The data below should be retyped exactly, with the pictures left out.

━━ Stored data

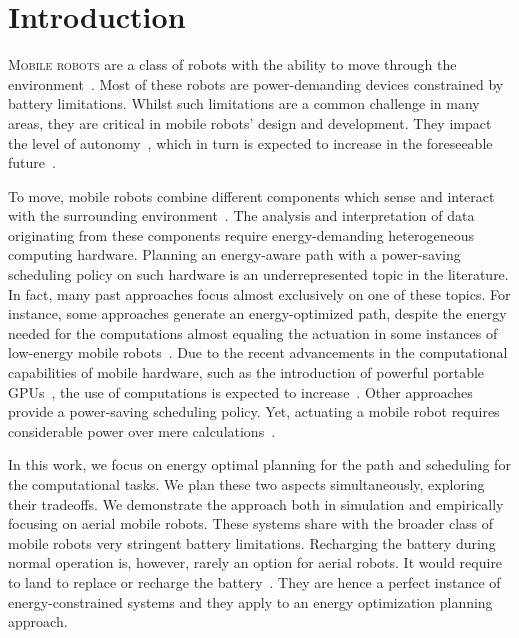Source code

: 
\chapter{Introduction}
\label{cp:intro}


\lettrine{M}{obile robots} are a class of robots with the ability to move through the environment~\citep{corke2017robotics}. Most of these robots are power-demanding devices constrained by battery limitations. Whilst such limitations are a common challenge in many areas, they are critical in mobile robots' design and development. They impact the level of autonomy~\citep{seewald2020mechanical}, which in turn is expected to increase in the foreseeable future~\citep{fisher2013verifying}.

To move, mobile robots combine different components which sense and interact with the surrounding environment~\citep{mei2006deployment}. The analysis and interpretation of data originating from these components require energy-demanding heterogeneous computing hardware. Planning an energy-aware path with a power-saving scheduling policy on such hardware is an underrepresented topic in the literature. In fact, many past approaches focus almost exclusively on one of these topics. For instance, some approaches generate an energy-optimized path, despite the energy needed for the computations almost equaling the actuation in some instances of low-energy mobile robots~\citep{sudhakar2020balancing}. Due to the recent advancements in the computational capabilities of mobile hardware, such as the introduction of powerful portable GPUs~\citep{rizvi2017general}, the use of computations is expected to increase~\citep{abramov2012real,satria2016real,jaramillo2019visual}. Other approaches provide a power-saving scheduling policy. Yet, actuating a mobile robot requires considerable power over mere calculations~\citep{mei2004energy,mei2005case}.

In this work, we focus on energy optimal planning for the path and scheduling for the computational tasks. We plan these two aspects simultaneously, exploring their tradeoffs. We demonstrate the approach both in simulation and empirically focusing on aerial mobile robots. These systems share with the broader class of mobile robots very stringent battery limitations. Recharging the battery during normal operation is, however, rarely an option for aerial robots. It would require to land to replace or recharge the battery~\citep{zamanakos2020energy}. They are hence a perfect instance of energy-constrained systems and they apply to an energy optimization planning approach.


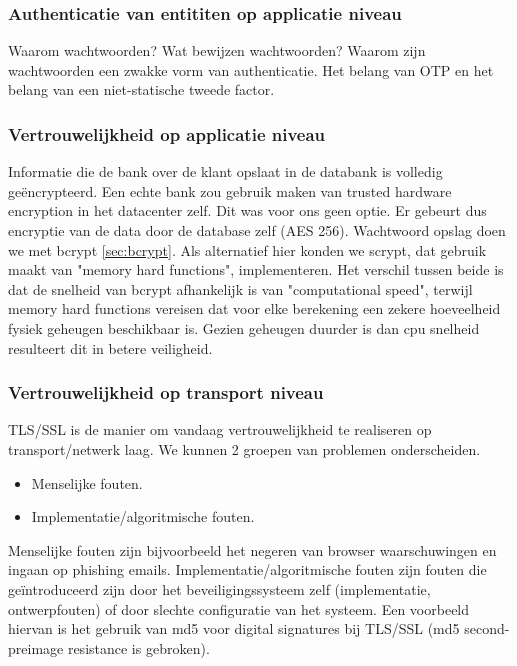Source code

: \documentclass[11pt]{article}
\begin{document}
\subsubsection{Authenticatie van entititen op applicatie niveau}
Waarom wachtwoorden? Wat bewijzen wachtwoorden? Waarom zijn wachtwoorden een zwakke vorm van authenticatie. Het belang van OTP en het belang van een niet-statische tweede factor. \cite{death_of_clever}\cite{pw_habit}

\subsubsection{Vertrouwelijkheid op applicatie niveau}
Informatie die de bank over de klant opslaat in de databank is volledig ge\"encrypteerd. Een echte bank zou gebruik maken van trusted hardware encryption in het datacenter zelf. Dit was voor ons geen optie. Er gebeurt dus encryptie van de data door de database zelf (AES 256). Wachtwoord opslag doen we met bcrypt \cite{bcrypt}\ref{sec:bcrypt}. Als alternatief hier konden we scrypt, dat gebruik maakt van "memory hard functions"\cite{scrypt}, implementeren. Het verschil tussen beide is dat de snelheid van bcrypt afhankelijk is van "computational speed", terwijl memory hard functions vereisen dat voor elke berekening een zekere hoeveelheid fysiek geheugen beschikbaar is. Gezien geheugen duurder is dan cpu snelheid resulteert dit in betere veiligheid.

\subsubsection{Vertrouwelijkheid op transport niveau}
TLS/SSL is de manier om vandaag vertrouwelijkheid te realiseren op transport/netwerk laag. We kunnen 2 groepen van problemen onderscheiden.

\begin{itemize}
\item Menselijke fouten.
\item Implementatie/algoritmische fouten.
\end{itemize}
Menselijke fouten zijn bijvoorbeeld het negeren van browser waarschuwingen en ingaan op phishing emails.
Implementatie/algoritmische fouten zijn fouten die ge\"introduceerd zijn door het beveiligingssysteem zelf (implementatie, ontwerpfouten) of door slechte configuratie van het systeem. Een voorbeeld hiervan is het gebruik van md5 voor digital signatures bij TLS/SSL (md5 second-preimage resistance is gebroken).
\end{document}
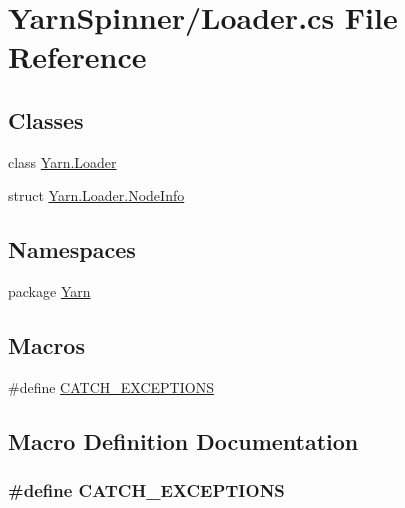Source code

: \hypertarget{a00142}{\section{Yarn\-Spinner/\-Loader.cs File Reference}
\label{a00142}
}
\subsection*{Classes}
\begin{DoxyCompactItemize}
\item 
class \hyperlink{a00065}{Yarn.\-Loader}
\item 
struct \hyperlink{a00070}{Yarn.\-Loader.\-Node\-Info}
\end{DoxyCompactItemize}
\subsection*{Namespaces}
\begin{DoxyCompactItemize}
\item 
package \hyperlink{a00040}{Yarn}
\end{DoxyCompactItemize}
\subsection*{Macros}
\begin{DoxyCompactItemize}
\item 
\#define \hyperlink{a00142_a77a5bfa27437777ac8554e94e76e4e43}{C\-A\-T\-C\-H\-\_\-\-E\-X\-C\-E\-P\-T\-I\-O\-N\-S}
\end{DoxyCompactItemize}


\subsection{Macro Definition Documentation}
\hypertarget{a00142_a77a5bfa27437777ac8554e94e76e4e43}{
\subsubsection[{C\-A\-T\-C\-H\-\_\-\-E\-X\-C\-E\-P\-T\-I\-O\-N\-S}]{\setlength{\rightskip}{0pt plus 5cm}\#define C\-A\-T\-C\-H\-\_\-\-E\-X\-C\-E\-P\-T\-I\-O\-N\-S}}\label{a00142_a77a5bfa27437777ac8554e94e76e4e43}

━━━━

Response to this exercise -
Source code

: 
\chapter{Introduction}
\label{cp:intro}


\lettrine{M}{obile robots} are a class of robots with the ability to move through the environment~\citep{corke2017robotics}. Most of these robots are power-demanding devices constrained by battery limitations. Whilst such limitations are a common challenge in many areas, they are critical in mobile robots' design and development. They impact the level of autonomy~\citep{seewald2020mechanical}, which in turn is expected to increase in the foreseeable future~\citep{fisher2013verifying}.

To move, mobile robots combine different components which sense and interact with the surrounding environment~\citep{mei2006deployment}. The analysis and interpretation of data originating from these components require energy-demanding heterogeneous computing hardware. Planning an energy-aware path with a power-saving scheduling policy on such hardware is an underrepresented topic in the literature. In fact, many past approaches focus almost exclusively on one of these topics. For instance, some approaches generate an energy-optimized path, despite the energy needed for the computations almost equaling the actuation in some instances of low-energy mobile robots~\citep{sudhakar2020balancing}. Due to the recent advancements in the computational capabilities of mobile hardware, such as the introduction of powerful portable GPUs~\citep{rizvi2017general}, the use of computations is expected to increase~\citep{abramov2012real,satria2016real,jaramillo2019visual}. Other approaches provide a power-saving scheduling policy. Yet, actuating a mobile robot requires considerable power over mere calculations~\citep{mei2004energy,mei2005case}.

In this work, we focus on energy optimal planning for the path and scheduling for the computational tasks. We plan these two aspects simultaneously, exploring their tradeoffs. We demonstrate the approach both in simulation and empirically focusing on aerial mobile robots. These systems share with the broader class of mobile robots very stringent battery limitations. Recharging the battery during normal operation is, however, rarely an option for aerial robots. It would require to land to replace or recharge the battery~\citep{zamanakos2020energy}. They are hence a perfect instance of energy-constrained systems and they apply to an energy optimization planning approach.


Source code

: \documentclass[11pt]{article}
\begin{document}
\subsubsection{Authenticatie van entititen op applicatie niveau}
Waarom wachtwoorden? Wat bewijzen wachtwoorden? Waarom zijn wachtwoorden een zwakke vorm van authenticatie. Het belang van OTP en het belang van een niet-statische tweede factor. \cite{death_of_clever}\cite{pw_habit}

\subsubsection{Vertrouwelijkheid op applicatie niveau}
Informatie die de bank over de klant opslaat in de databank is volledig ge\"encrypteerd. Een echte bank zou gebruik maken van trusted hardware encryption in het datacenter zelf. Dit was voor ons geen optie. Er gebeurt dus encryptie van de data door de database zelf (AES 256). Wachtwoord opslag doen we met bcrypt \cite{bcrypt}\ref{sec:bcrypt}. Als alternatief hier konden we scrypt, dat gebruik maakt van "memory hard functions"\cite{scrypt}, implementeren. Het verschil tussen beide is dat de snelheid van bcrypt afhankelijk is van "computational speed", terwijl memory hard functions vereisen dat voor elke berekening een zekere hoeveelheid fysiek geheugen beschikbaar is. Gezien geheugen duurder is dan cpu snelheid resulteert dit in betere veiligheid.

\subsubsection{Vertrouwelijkheid op transport niveau}
TLS/SSL is de manier om vandaag vertrouwelijkheid te realiseren op transport/netwerk laag. We kunnen 2 groepen van problemen onderscheiden.

\begin{itemize}
\item Menselijke fouten.
\item Implementatie/algoritmische fouten.
\end{itemize}
Menselijke fouten zijn bijvoorbeeld het negeren van browser waarschuwingen en ingaan op phishing emails.
Implementatie/algoritmische fouten zijn fouten die ge\"introduceerd zijn door het beveiligingssysteem zelf (implementatie, ontwerpfouten) of door slechte configuratie van het systeem. Een voorbeeld hiervan is het gebruik van md5 voor digital signatures bij TLS/SSL (md5 second-preimage resistance is gebroken).
\end{document}
Source code

: \hypertarget{a00142}{\section{Yarn\-Spinner/\-Loader.cs File Reference}
\label{a00142}
}
\subsection*{Classes}
\begin{DoxyCompactItemize}
\item 
class \hyperlink{a00065}{Yarn.\-Loader}
\item 
struct \hyperlink{a00070}{Yarn.\-Loader.\-Node\-Info}
\end{DoxyCompactItemize}
\subsection*{Namespaces}
\begin{DoxyCompactItemize}
\item 
package \hyperlink{a00040}{Yarn}
\end{DoxyCompactItemize}
\subsection*{Macros}
\begin{DoxyCompactItemize}
\item 
\#define \hyperlink{a00142_a77a5bfa27437777ac8554e94e76e4e43}{C\-A\-T\-C\-H\-\_\-\-E\-X\-C\-E\-P\-T\-I\-O\-N\-S}
\end{DoxyCompactItemize}


\subsection{Macro Definition Documentation}
\hypertarget{a00142_a77a5bfa27437777ac8554e94e76e4e43}{
\subsubsection[{C\-A\-T\-C\-H\-\_\-\-E\-X\-C\-E\-P\-T\-I\-O\-N\-S}]{\setlength{\rightskip}{0pt plus 5cm}\#define C\-A\-T\-C\-H\-\_\-\-E\-X\-C\-E\-P\-T\-I\-O\-N\-S}}\label{a00142_a77a5bfa27437777ac8554e94e76e4e43}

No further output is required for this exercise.